Another Conservative wrote to several party supporters urging them to complain. "I'm asking each of you as Riding Presidents to email the following leaders of our party to share your disappointment in how the Party's Executive Director has let the bedroom get in the way of the boardroom," wrote Ken Audziss, an official with the Hamilton East-Stoney Creek riding association. He didn't respond to a reporter's request for comment.

The Conservative Party issued only a brief statement, saying the party was "running fair and open nominations." Asked about Mr. Butts, party spokesman Cory Hann said: "We don't comment on staffing matters."

Reached Wednesday morning, Mr. Butts declined to comment, saying "this is now in the hands of the lawyers, so I'm not allowed to talk about it." His lawyer didn't respond to a request for comment.

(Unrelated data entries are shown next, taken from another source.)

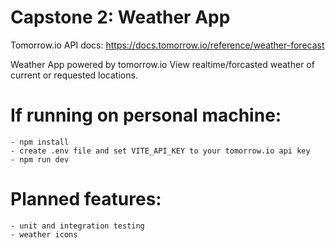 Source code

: # Capstone 2: Weather App

Tomorrow.io API docs: https://docs.tomorrow.io/reference/weather-forecast

Weather App powered by tomorrow.io
View realtime/forcasted weather of current or requested locations.

# If running on personal machine: 
    - npm install
    - create .env file and set VITE_API_KEY to your tomorrow.io api key
    - npm run dev  

# Planned features:
    - unit and integration testing
    - weather icons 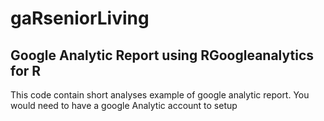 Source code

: # gaRseniorLiving
## Google Analytic Report using RGoogleanalytics for R
This code contain short analyses example of google analytic report.
You would need to have a google Analytic account to setup


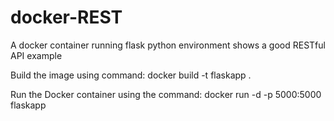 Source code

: # docker-REST
A docker container running flask python environment shows a good RESTful API example

Build the image using command:
docker build -t flaskapp .

Run the Docker container using the command:
docker run -d -p 5000:5000 flaskapp


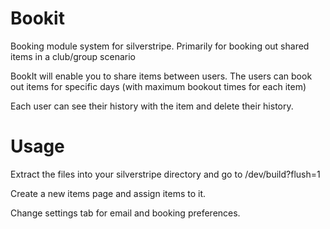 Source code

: Bookit
======

Booking module system for silverstripe. Primarily for booking out shared items in a club/group scenario

BookIt will enable you to share items between users. The users can book out items for specific days (with maximum bookout times for each item)

Each user can see their history with the item and delete their history. 

Usage
======
Extract the files into your silverstripe directory and go to /dev/build?flush=1

Create a new items page and assign items to it.

Change settings tab for email and booking preferences.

Ms. Adams currently represents the riding of Mississauga-Brampton South. She says she moved last year to Oakville, which is a community just to the west, and now splits her time among Ottawa, Mississauga-Brampton South and Oakville North-Burlington. The latter is a new riding that is considered a safer Conservative seat than her current one.

It's uncommon for a sitting MP to switch ridings, but Ms. Adams says she has always run where she lives.

"I work hard before and after elections. With the support of great volunteers, I have won every race I have entered. There have always been easier races to enter but I feel strongly that I should run where I live in order to be a strong voice for my neighbours in Ottawa," she said. The local riding needs a candidate "with experience and strong name recognition" to fend off the Liberals, she added. "The bottom line here is that our opponents are red, not blue," Ms. Adams said.

Asked about Mr. Butts's dismissal, she referred questions to the party. Her opponent, Ms. Lishchyna, declined comment on the matter.

The new riding is being created largely out of an area currently represented by Transport Minister Lisa Raitt, who declined to comment on Mr. Butts's departure. "I know both Eve and Natalia – and whoever wins I look forward to working with to ensure we keep the riding a Conservative one," Ms. Raitt said. Oakville Conservative MP Terence Young declined comment.